Sixty years ago today was one of the greatest days in baseball history and in the history of Brooklyn New York. For the first time ever, Dem Bums, the Brooklyn Dodgers won the World Series.
Although Bums was their unofficial nickname, his was not a team of bums, the team was comprised of all-stars including; home run threat and hall of famer and 1955 MVP, catcher Roy Campanella, first baseman: Gil Hodges (who should be in the hall of fame), at third base hall of famer Jackie Robinson, the sure fielding Pee Wee Reese at short stop, power hitter Duke Snider playing center field hit 42 homers during the season, and right fielder Carl Furillo who was not only threat at the plate, but was an incredible fielder with a rocket arm.
Don Newcome was the leading pitcher with twenty wins but this was a bullpen that won an amazing 30 games. The other starters were Carl Erskine, Johnny Podres, and Billy Loes. A spot starter for the team was this young, kid who only pitched 41 innings, named Kofax.
The Dodgers won pennants in 1941, 1947, 1949, 1952, and 1953, only to fall to the New York Yankees in the series each time. It was an annual ritual of building excitement, followed in the end by disappointment. “Wait ’til next year!” became the motto of Dodger fans.
The love affair between the Dodgers and the borough of Brooklyn was unique in MLB history:
What made the Brooklyn Dodgers unique, even to this day, is that they are the only major-league team in baseball history that didn’t represent a city or state but a mere borough — and an orphan borough, at that — a politically liberal, polyglot community of three million, comprised mostly of working-class immigrants living simple lives, the blood-and-sweat underdogs striving as best they could for something higher.
While Manhattan always overshadowed it with the hovering power of the Empire State Building and the star power of Broadway, Brooklyn had the Navy Yard and Coney Island and, most of all, the Dodgers, a team tightly woven into the daily culture of Brooklyn in a way that the Yankees weren’t in the Bronx or the Giants in upper Manhattan, with a ballpark not on the outskirts of town but smack in the center of Flatbush, the heart of Brooklyn.
The fans at Ebbets were almost entirely Brooklynites — rarely were there tourists — and they either walked a few blocks to get there or took the BMT subway a handful of stops, or less, to the Prospect Park station.
“Going to a Dodger game,” says Ed Igel, a financial advisor at Smith Barney who grew up in Ocean Parkway, “was like going to the movies.” His lingering memory: “My father taking me out of school early to see a day game, and at the ticket window, he’d (grease the palm of the cashier by putting) a fifty-cent piece on its edge on the counter and ask for the best seats in the house.”
Ebbets, built on a garbage dump called Pigtown in April of 1913, was a place that eventually held 32,000 people but always sounded as if there were at least twice as many.
Two years after celebrating the win over the Yankees (they lost to the Yankees in ’56 but it didn’t seem to matter) the Brooklyn Dodgers played their final game on September 24, 1957, which the Dodgers won 2–0 over the Pittsburgh Pirates.
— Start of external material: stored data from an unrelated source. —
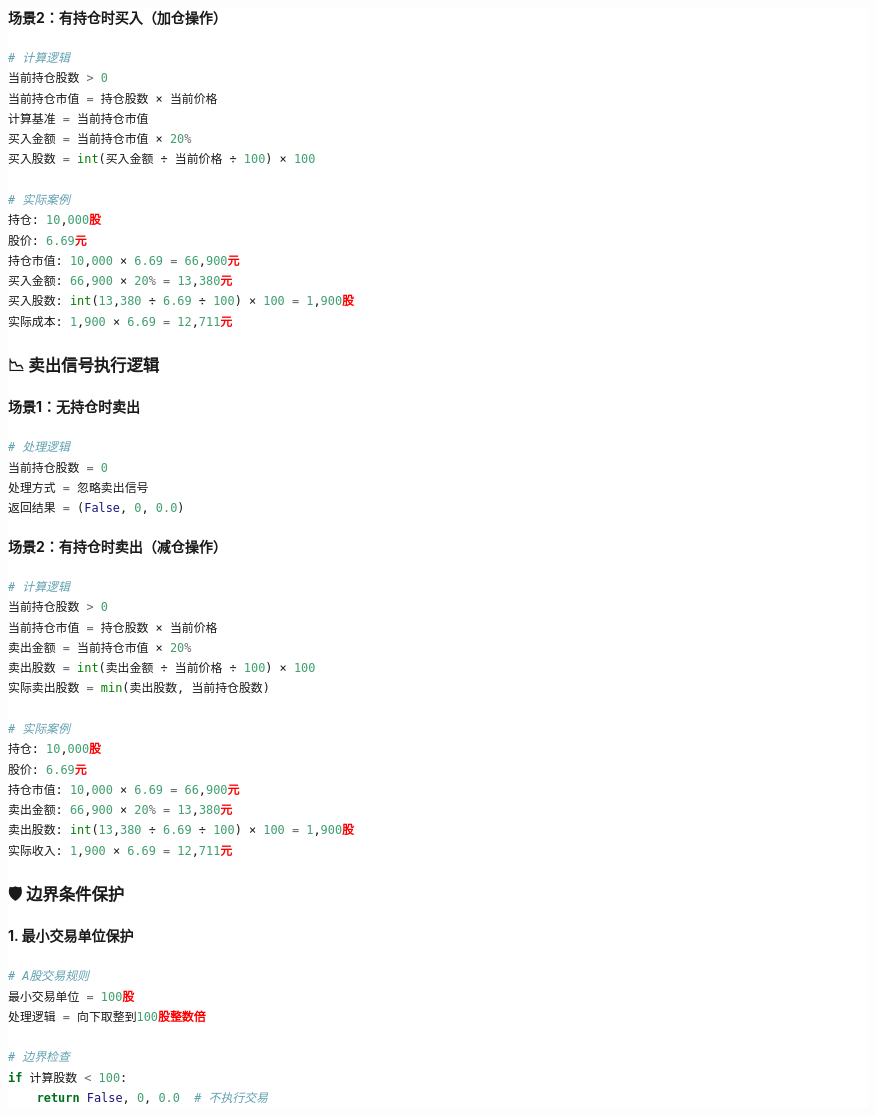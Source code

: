 #### 场景2：有持仓时买入（加仓操作）
```python
# 计算逻辑
当前持仓股数 > 0
当前持仓市值 = 持仓股数 × 当前价格
计算基准 = 当前持仓市值
买入金额 = 当前持仓市值 × 20%
买入股数 = int(买入金额 ÷ 当前价格 ÷ 100) × 100

# 实际案例
持仓: 10,000股
股价: 6.69元
持仓市值: 10,000 × 6.69 = 66,900元
买入金额: 66,900 × 20% = 13,380元
买入股数: int(13,380 ÷ 6.69 ÷ 100) × 100 = 1,900股
实际成本: 1,900 × 6.69 = 12,711元
```

### 📉 卖出信号执行逻辑

#### 场景1：无持仓时卖出
```python
# 处理逻辑
当前持仓股数 = 0
处理方式 = 忽略卖出信号
返回结果 = (False, 0, 0.0)
```

#### 场景2：有持仓时卖出（减仓操作）
```python
# 计算逻辑
当前持仓股数 > 0
当前持仓市值 = 持仓股数 × 当前价格
卖出金额 = 当前持仓市值 × 20%
卖出股数 = int(卖出金额 ÷ 当前价格 ÷ 100) × 100
实际卖出股数 = min(卖出股数, 当前持仓股数)

# 实际案例
持仓: 10,000股
股价: 6.69元
持仓市值: 10,000 × 6.69 = 66,900元
卖出金额: 66,900 × 20% = 13,380元
卖出股数: int(13,380 ÷ 6.69 ÷ 100) × 100 = 1,900股
实际收入: 1,900 × 6.69 = 12,711元
```

### 🛡️ 边界条件保护

#### 1. 最小交易单位保护
```python
# A股交易规则
最小交易单位 = 100股
处理逻辑 = 向下取整到100股整数倍

# 边界检查
if 计算股数 < 100:
    return False, 0, 0.0  # 不执行交易
```
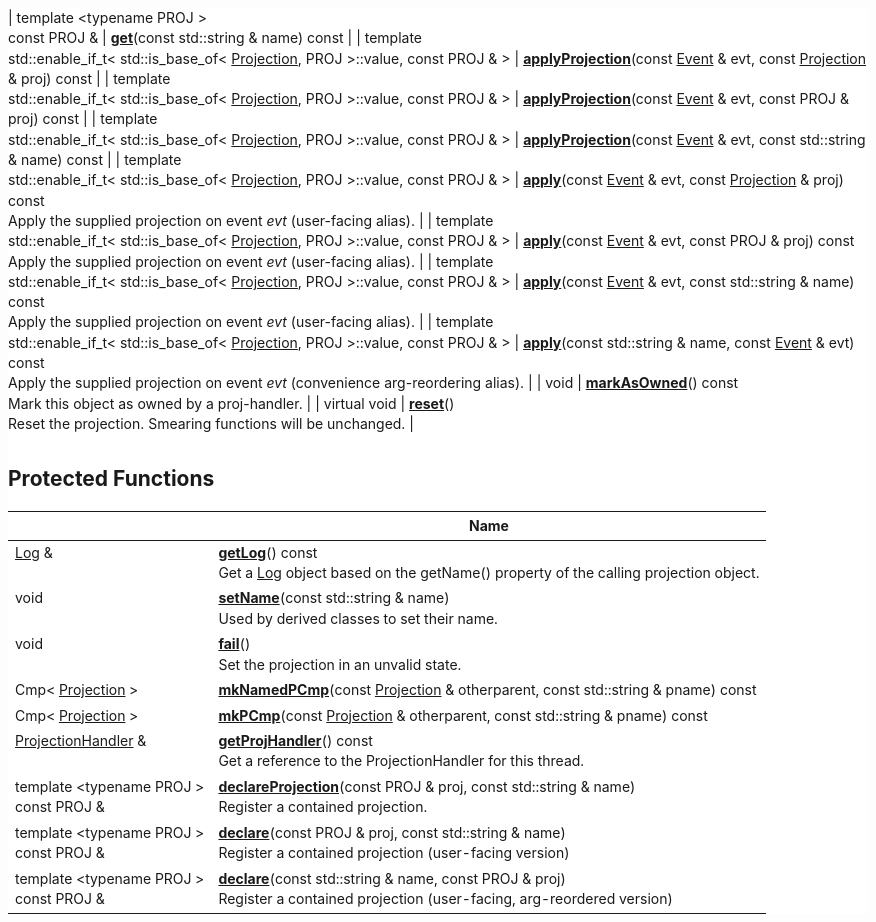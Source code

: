 | template <typename PROJ \> <br>const PROJ & | **[get](http://example.org/classes/classrivet_1_1metfinder/#function-get)**(const std::string & name) const |
| template <typename PROJ  =Projection\> <br>std::enable_if_t< std::is_base_of< <a href="http://example.org/classes/classrivet_1_1projection/">Projection</a>, PROJ >::value, const PROJ & > | **[applyProjection](http://example.org/classes/classrivet_1_1metfinder/#function-applyprojection)**(const <a href="http://example.org/classes/classrivet_1_1event/">Event</a> & evt, const <a href="http://example.org/classes/classrivet_1_1projection/">Projection</a> & proj) const |
| template <typename PROJ  =Projection\> <br>std::enable_if_t< std::is_base_of< <a href="http://example.org/classes/classrivet_1_1projection/">Projection</a>, PROJ >::value, const PROJ & > | **[applyProjection](http://example.org/classes/classrivet_1_1metfinder/#function-applyprojection)**(const <a href="http://example.org/classes/classrivet_1_1event/">Event</a> & evt, const PROJ & proj) const |
| template <typename PROJ  =Projection\> <br>std::enable_if_t< std::is_base_of< <a href="http://example.org/classes/classrivet_1_1projection/">Projection</a>, PROJ >::value, const PROJ & > | **[applyProjection](http://example.org/classes/classrivet_1_1metfinder/#function-applyprojection)**(const <a href="http://example.org/classes/classrivet_1_1event/">Event</a> & evt, const std::string & name) const |
| template <typename PROJ  =Projection\> <br>std::enable_if_t< std::is_base_of< <a href="http://example.org/classes/classrivet_1_1projection/">Projection</a>, PROJ >::value, const PROJ & > | **[apply](http://example.org/classes/classrivet_1_1metfinder/#function-apply)**(const <a href="http://example.org/classes/classrivet_1_1event/">Event</a> & evt, const <a href="http://example.org/classes/classrivet_1_1projection/">Projection</a> & proj) const<br>Apply the supplied projection on event _evt_ (user-facing alias).  |
| template <typename PROJ  =Projection\> <br>std::enable_if_t< std::is_base_of< <a href="http://example.org/classes/classrivet_1_1projection/">Projection</a>, PROJ >::value, const PROJ & > | **[apply](http://example.org/classes/classrivet_1_1metfinder/#function-apply)**(const <a href="http://example.org/classes/classrivet_1_1event/">Event</a> & evt, const PROJ & proj) const<br>Apply the supplied projection on event _evt_ (user-facing alias).  |
| template <typename PROJ  =Projection\> <br>std::enable_if_t< std::is_base_of< <a href="http://example.org/classes/classrivet_1_1projection/">Projection</a>, PROJ >::value, const PROJ & > | **[apply](http://example.org/classes/classrivet_1_1metfinder/#function-apply)**(const <a href="http://example.org/classes/classrivet_1_1event/">Event</a> & evt, const std::string & name) const<br>Apply the supplied projection on event _evt_ (user-facing alias).  |
| template <typename PROJ  =Projection\> <br>std::enable_if_t< std::is_base_of< <a href="http://example.org/classes/classrivet_1_1projection/">Projection</a>, PROJ >::value, const PROJ & > | **[apply](http://example.org/classes/classrivet_1_1metfinder/#function-apply)**(const std::string & name, const <a href="http://example.org/classes/classrivet_1_1event/">Event</a> & evt) const<br>Apply the supplied projection on event _evt_ (convenience arg-reordering alias).  |
| void | **[markAsOwned](http://example.org/classes/classrivet_1_1metfinder/#function-markasowned)**() const<br>Mark this object as owned by a proj-handler.  |
| virtual void | **[reset](http://example.org/classes/classrivet_1_1metfinder/#function-reset)**()<br>Reset the projection. Smearing functions will be unchanged.  |

## Protected Functions

|                | Name           |
| -------------- | -------------- |
| <a href="http://example.org/classes/classrivet_1_1log/">Log</a> & | **[getLog](http://example.org/classes/classrivet_1_1metfinder/#function-getlog)**() const<br>Get a <a href="http://example.org/classes/classrivet_1_1log/">Log</a> object based on the getName() property of the calling projection object.  |
| void | **[setName](http://example.org/classes/classrivet_1_1metfinder/#function-setname)**(const std::string & name)<br>Used by derived classes to set their name.  |
| void | **[fail](http://example.org/classes/classrivet_1_1metfinder/#function-fail)**()<br>Set the projection in an unvalid state.  |
| Cmp< <a href="http://example.org/classes/classrivet_1_1projection/">Projection</a> > | **[mkNamedPCmp](http://example.org/classes/classrivet_1_1metfinder/#function-mknamedpcmp)**(const <a href="http://example.org/classes/classrivet_1_1projection/">Projection</a> & otherparent, const std::string & pname) const |
| Cmp< <a href="http://example.org/classes/classrivet_1_1projection/">Projection</a> > | **[mkPCmp](http://example.org/classes/classrivet_1_1metfinder/#function-mkpcmp)**(const <a href="http://example.org/classes/classrivet_1_1projection/">Projection</a> & otherparent, const std::string & pname) const |
| <a href="http://example.org/classes/classrivet_1_1projectionhandler/">ProjectionHandler</a> & | **[getProjHandler](http://example.org/classes/classrivet_1_1metfinder/#function-getprojhandler)**() const<br>Get a reference to the ProjectionHandler for this thread.  |
| template <typename PROJ \> <br>const PROJ & | **[declareProjection](http://example.org/classes/classrivet_1_1metfinder/#function-declareprojection)**(const PROJ & proj, const std::string & name)<br>Register a contained projection.  |
| template <typename PROJ \> <br>const PROJ & | **[declare](http://example.org/classes/classrivet_1_1metfinder/#function-declare)**(const PROJ & proj, const std::string & name)<br>Register a contained projection (user-facing version)  |
| template <typename PROJ \> <br>const PROJ & | **[declare](http://example.org/classes/classrivet_1_1metfinder/#function-declare)**(const std::string & name, const PROJ & proj)<br>Register a contained projection (user-facing, arg-reordered version)  |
Thanks to NYC Construction Coordinator Robert Moses, who denied them the location they wanted in Brooklyn for a new park, and Team Owner Walter O’Malley, the team was no more…having moved to Los Angeles (taking the NY Giants to California with them). O’Malley was so hated by Brooklyn Dodgers fans, after the move to California it was said If you asked a Brooklyn Dodgers fan, if you had a gun with only two bullets in it and were in a room with Hitler, Stalin and O’Malley, who would you shoot? A Dodgers fan would answer, Walter O’Malley, twice!
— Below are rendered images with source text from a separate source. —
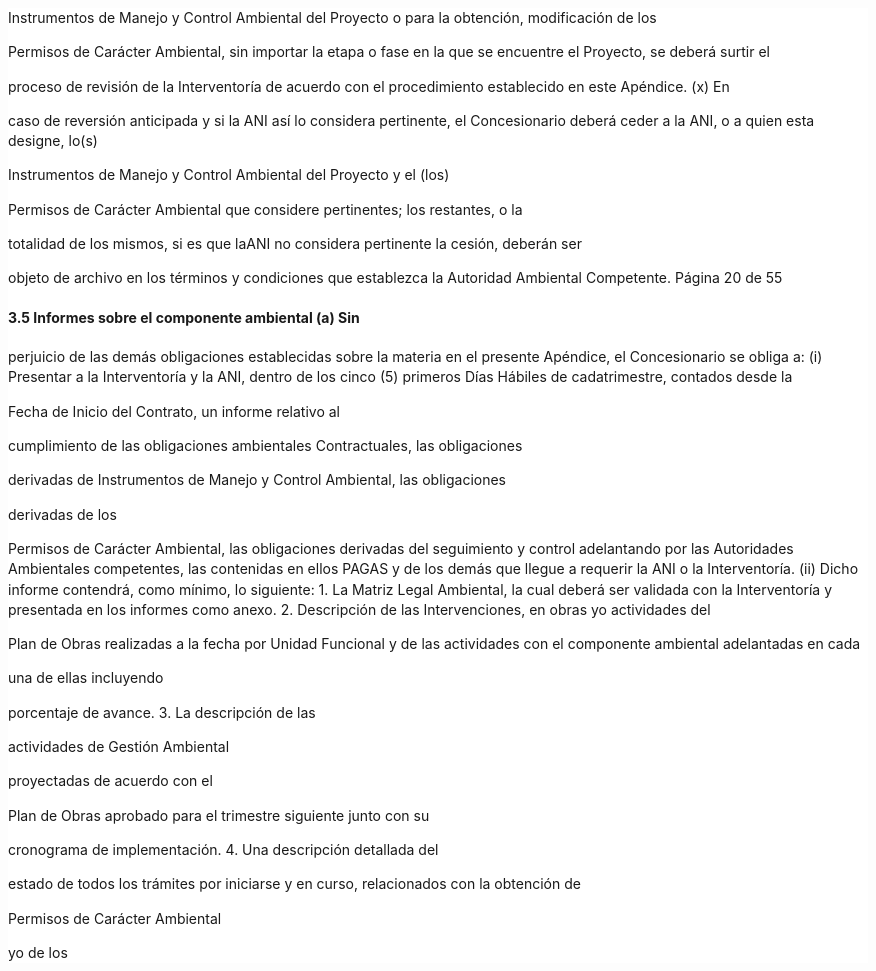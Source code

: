 Instrumentos de Manejo y Control Ambiental del Proyecto o para la obtención, modificación de los

Permisos de Carácter Ambiental, sin importar la etapa o fase en la que se encuentre el Proyecto, se deberá surtir el

proceso de revisión de la Interventoría de acuerdo con el procedimiento establecido en este Apéndice. (x) En

caso de reversión anticipada y si la ANI así lo considera pertinente, el Concesionario deberá ceder a la ANI, o a quien esta designe, lo(s)

Instrumentos de Manejo y Control Ambiental del Proyecto y el (los)

Permisos de Carácter Ambiental que considere pertinentes; los restantes, o la

totalidad de los mismos, si es que laANI no considera pertinente la cesión, deberán ser

objeto de archivo en los términos y condiciones que establezca la Autoridad Ambiental Competente. Página 20 de 55


#### 3.5 Informes sobre el componente ambiental (a) Sin

perjuicio de las demás obligaciones establecidas sobre la materia en el presente Apéndice, el Concesionario se obliga a: (i) Presentar a la Interventoría y la ANI, dentro de los cinco (5) primeros Días Hábiles de cadatrimestre, contados desde la

Fecha de Inicio del Contrato, un informe relativo al

cumplimiento de las obligaciones ambientales Contractuales, las obligaciones

derivadas de Instrumentos de Manejo y Control Ambiental, las obligaciones

derivadas de los

Permisos de Carácter Ambiental, las obligaciones derivadas del seguimiento y control adelantando por las Autoridades Ambientales competentes, las contenidas en ellos PAGAS y de los demás que llegue a requerir la ANI o la Interventoría. (ii) Dicho informe contendrá, como mínimo, lo siguiente: 1. La Matriz Legal Ambiental, la cual deberá ser validada con la Interventoría y presentada en los informes como anexo. 2. Descripción de las Intervenciones, en obras yo actividades del

Plan de Obras realizadas a la fecha por Unidad Funcional y de las actividades con el componente ambiental adelantadas en cada

una de ellas incluyendo

porcentaje de avance. 3. La descripción de las

actividades de Gestión Ambiental

proyectadas de acuerdo con el

Plan de Obras aprobado para el trimestre siguiente junto con su

cronograma de implementación. 4. Una descripción detallada del

estado de todos los trámites por iniciarse y en curso, relacionados con la obtención de

Permisos de Carácter Ambiental

yo de los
This was written eight years ago but is still true:
You won’t hear a peep from the citizens of Philadelphia crying for their long-lost Athletics or St. Louis for the Browns or Boston for the Braves or even New Yorkers for the Giants of the Polo Grounds. But, 50 years from the last recorded out made at Ebbets Field, on Sept. 24, 1957, the Dodgers and Brooklyn remain, amazingly, frozen in a black-and-white pocket of time, connected forever, heart and soul, with a secret bond that outsiders will never fully comprehend.